What is being asked -> Locate each line below that includes "server" and reproduce it.

Material provided ->
● ● ● ●
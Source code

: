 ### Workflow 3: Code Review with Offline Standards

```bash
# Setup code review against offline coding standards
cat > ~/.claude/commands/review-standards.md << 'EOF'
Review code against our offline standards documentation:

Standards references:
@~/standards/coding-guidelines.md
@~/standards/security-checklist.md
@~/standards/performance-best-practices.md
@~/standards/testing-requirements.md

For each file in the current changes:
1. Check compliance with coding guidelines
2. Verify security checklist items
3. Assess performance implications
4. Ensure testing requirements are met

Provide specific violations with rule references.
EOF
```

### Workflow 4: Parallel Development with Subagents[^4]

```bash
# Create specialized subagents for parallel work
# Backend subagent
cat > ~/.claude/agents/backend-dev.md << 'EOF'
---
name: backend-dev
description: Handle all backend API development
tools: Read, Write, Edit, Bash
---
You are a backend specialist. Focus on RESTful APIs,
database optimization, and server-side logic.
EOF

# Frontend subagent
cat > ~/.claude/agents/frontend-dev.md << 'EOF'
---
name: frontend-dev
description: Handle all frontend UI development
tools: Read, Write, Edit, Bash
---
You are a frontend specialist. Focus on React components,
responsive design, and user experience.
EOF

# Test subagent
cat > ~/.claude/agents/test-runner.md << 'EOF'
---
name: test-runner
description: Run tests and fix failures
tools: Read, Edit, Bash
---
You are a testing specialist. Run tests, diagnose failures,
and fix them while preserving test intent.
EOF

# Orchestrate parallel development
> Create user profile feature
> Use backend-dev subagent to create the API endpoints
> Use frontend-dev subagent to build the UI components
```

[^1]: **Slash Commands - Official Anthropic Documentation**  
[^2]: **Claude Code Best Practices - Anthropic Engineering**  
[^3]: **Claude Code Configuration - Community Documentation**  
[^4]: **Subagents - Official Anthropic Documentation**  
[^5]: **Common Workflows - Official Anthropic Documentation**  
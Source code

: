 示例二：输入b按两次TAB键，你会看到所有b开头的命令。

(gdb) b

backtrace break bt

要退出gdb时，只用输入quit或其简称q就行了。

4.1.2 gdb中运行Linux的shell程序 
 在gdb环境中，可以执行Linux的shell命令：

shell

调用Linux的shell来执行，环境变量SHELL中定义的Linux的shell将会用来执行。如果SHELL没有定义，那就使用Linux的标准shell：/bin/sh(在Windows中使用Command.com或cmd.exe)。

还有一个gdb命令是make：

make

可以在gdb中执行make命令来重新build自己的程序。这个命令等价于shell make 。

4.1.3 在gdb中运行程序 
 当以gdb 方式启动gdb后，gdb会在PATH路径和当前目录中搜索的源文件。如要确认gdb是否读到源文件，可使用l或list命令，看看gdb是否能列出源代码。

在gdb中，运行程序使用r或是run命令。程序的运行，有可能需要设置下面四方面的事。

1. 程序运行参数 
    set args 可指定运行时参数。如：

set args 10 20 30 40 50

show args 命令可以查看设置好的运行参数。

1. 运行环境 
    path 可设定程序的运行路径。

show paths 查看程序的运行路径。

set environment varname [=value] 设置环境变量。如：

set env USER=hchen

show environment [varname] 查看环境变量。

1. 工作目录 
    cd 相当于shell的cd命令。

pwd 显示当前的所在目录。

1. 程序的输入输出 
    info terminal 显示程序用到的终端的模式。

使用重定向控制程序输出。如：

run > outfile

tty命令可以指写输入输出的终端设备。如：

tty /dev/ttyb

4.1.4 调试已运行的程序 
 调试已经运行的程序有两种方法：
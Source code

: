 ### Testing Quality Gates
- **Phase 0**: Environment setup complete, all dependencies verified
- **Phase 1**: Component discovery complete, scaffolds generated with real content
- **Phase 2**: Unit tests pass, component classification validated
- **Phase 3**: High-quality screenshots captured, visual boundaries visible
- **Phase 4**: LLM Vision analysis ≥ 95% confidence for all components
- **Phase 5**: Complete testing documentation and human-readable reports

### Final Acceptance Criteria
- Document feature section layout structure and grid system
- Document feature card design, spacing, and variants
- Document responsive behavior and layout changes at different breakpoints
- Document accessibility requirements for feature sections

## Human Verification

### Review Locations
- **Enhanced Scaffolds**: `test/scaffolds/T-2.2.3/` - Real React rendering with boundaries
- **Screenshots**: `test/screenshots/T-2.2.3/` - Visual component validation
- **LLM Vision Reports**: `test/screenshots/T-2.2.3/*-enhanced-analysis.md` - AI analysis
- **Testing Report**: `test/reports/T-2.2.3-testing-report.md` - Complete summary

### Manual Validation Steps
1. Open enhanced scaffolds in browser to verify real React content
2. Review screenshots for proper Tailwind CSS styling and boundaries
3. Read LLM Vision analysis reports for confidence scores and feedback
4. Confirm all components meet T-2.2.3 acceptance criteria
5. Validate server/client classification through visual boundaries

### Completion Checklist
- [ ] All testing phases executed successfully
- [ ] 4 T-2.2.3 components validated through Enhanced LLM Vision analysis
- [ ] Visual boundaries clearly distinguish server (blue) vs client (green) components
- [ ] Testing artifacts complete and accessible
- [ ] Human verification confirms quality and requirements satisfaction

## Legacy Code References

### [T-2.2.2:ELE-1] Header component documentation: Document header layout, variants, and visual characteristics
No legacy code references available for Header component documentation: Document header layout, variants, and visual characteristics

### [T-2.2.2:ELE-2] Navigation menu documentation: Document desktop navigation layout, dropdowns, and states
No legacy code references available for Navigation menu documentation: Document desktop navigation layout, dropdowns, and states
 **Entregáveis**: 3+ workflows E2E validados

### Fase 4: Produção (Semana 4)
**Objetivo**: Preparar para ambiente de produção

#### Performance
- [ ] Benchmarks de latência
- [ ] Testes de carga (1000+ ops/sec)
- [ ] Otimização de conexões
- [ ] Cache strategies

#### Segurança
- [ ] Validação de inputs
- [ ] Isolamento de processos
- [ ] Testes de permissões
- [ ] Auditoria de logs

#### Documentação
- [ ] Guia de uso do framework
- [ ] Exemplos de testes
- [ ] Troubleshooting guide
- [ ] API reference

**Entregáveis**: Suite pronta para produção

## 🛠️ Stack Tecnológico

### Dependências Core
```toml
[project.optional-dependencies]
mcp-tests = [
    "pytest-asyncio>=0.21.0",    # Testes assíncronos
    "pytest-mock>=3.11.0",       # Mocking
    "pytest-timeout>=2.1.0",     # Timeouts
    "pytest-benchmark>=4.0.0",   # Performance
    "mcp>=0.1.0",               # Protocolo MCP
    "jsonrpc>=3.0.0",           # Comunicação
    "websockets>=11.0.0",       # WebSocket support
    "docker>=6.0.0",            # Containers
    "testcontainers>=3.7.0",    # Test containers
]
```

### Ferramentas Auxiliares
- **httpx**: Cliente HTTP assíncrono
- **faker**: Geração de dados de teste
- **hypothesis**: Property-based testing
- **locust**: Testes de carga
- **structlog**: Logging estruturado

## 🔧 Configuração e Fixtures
● ● ● ●
Answer to the problem ->
database optimization, and server-side logic.
5. Validate server/client classification through visual boundaries
- [ ] Visual boundaries clearly distinguish server (blue) vs client (green) components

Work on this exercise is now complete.